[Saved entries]

--- START ---

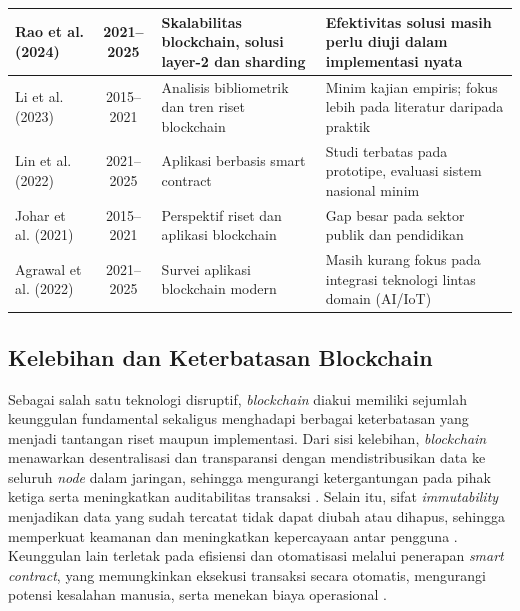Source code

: \begin{table}[ht]
{\begin{tabular}{|l|c|p{5cm}|p{6cm}|}
Rao et al. (2024) \cite{rao2024} & 2021--2025 & Skalabilitas blockchain, solusi layer-2 dan sharding & Efektivitas solusi masih perlu diuji dalam implementasi nyata \\ \hline
Li et al. (2023) \cite{li2023} & 2015--2021 & Analisis bibliometrik dan tren riset blockchain & Minim kajian empiris; fokus lebih pada literatur daripada praktik \\ \hline
Lin et al. (2022) \cite{lin2022} & 2021--2025 & Aplikasi berbasis smart contract & Studi terbatas pada prototipe, evaluasi sistem nasional minim \\ \hline
Johar et al. (2021) \cite{johar2021} & 2015--2021 & Perspektif riset dan aplikasi blockchain & Gap besar pada sektor publik dan pendidikan \\ \hline
Agrawal et al. (2022) \cite{agrawal2022} & 2021--2025 & Survei aplikasi blockchain modern & Masih kurang fokus pada integrasi teknologi lintas domain (AI/IoT) \\ \hline
\end{tabular}}
\end{table}

\subsection{Kelebihan dan Keterbatasan Blockchain}

Sebagai salah satu teknologi disruptif, \textit{blockchain} diakui memiliki sejumlah keunggulan fundamental sekaligus menghadapi berbagai keterbatasan yang menjadi tantangan riset maupun implementasi. Dari sisi kelebihan, \textit{blockchain} menawarkan desentralisasi dan transparansi dengan mendistribusikan data ke seluruh \textit{node} dalam jaringan, sehingga mengurangi ketergantungan pada pihak ketiga serta meningkatkan auditabilitas transaksi \cite{ahmed2025, akhtar2025, mayani2025, monrat2019, guo2022, walia2025}. Selain itu, sifat \textit{immutability} menjadikan data yang sudah tercatat tidak dapat diubah atau dihapus, sehingga memperkuat keamanan dan meningkatkan kepercayaan antar pengguna \cite{ahmed2025, akhtar2025, monrat2019, guo2022, paul2024, dong2023, hardas2024}. Keunggulan lain terletak pada efisiensi dan otomatisasi melalui penerapan \textit{smart contract}, yang memungkinkan eksekusi transaksi secara otomatis, mengurangi potensi kesalahan manusia, serta menekan biaya operasional \cite{ahmed2025, akhtar2025, paul2024, hardas2024}.

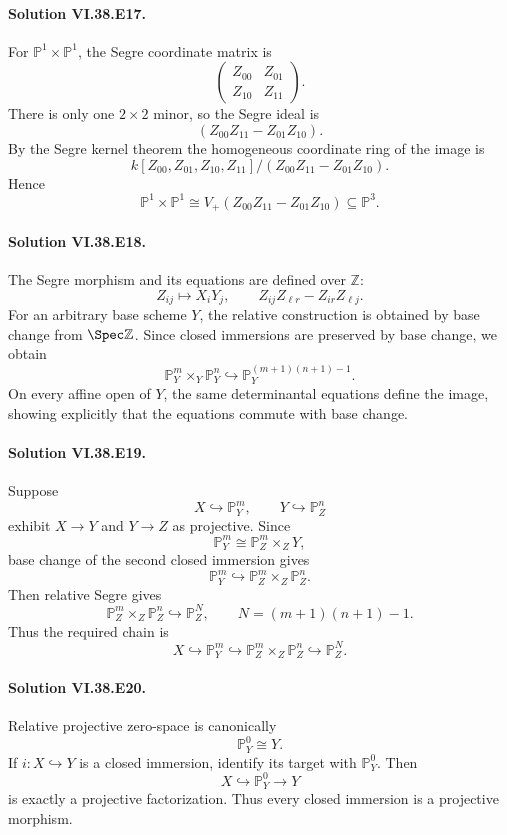 \paragraph{Solution VI.38.E17.}
For \(\mathbb P^1\times\mathbb P^1\), the Segre coordinate matrix is
\[
\begin{pmatrix}
Z_{00}&Z_{01}\\
Z_{10}&Z_{11}
\end{pmatrix}.
\]
There is only one \(2\times2\) minor, so the Segre ideal is
\[
(Z_{00}Z_{11}-Z_{01}Z_{10}).
\]
By the Segre kernel theorem the homogeneous coordinate ring of the image is
\[
k[Z_{00},Z_{01},Z_{10},Z_{11}]/(Z_{00}Z_{11}-Z_{01}Z_{10}).
\]
Hence
\[
\boxed{\mathbb P^1\times\mathbb P^1
\cong V_+(Z_{00}Z_{11}-Z_{01}Z_{10})\subseteq\mathbb P^3}.
\]

\paragraph{Solution VI.38.E18.}
The Segre morphism and its equations are defined over \(\mathbb Z\):
\[
Z_{ij}\longmapsto X_iY_j,
\qquad
Z_{ij}Z_{\ell r}-Z_{ir}Z_{\ell j}.
\]
For an arbitrary base scheme \(Y\), the relative construction is obtained by base
change from \(\Spec\mathbb Z\). Since closed immersions are preserved by base change,
we obtain
\[
\boxed{\mathbb P^m_Y\times_Y\mathbb P^n_Y
\hookrightarrow\mathbb P^{(m+1)(n+1)-1}_Y}.
\]
On every affine open of \(Y\), the same determinantal equations define the image,
showing explicitly that the equations commute with base change.

\paragraph{Solution VI.38.E19.}
Suppose
\[
X\hookrightarrow\mathbb P^m_Y,
\qquad
Y\hookrightarrow\mathbb P^n_Z
\]
exhibit \(X\to Y\) and \(Y\to Z\) as projective.  Since
\[
\mathbb P^m_Y\cong\mathbb P^m_Z\times_ZY,
\]
base change of the second closed immersion gives
\[
\mathbb P^m_Y\hookrightarrow
\mathbb P^m_Z\times_Z\mathbb P^n_Z.
\]
Then relative Segre gives
\[
\mathbb P^m_Z\times_Z\mathbb P^n_Z
\hookrightarrow\mathbb P^N_Z,
\qquad
N=(m+1)(n+1)-1.
\]
Thus the required chain is
\[
\boxed{X\hookrightarrow\mathbb P^m_Y
\hookrightarrow\mathbb P^m_Z\times_Z\mathbb P^n_Z
\hookrightarrow\mathbb P^N_Z}.
\]

\paragraph{Solution VI.38.E20.}
Relative projective zero-space is canonically
\[
\mathbb P^0_Y\cong Y.
\]
If \(i:X\hookrightarrow Y\) is a closed immersion, identify its target with
\(\mathbb P^0_Y\). Then
\[
X\hookrightarrow\mathbb P^0_Y\longrightarrow Y
\]
is exactly a projective factorization. Thus every closed immersion is a projective
morphism.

--- END ---

◆ Activity
Which lines above hold the string "every"? Please copy all of them.

◆ Your response
On every affine open of \(Y\), the same determinantal equations define the image,
is exactly a projective factorization. Thus every closed immersion is a projective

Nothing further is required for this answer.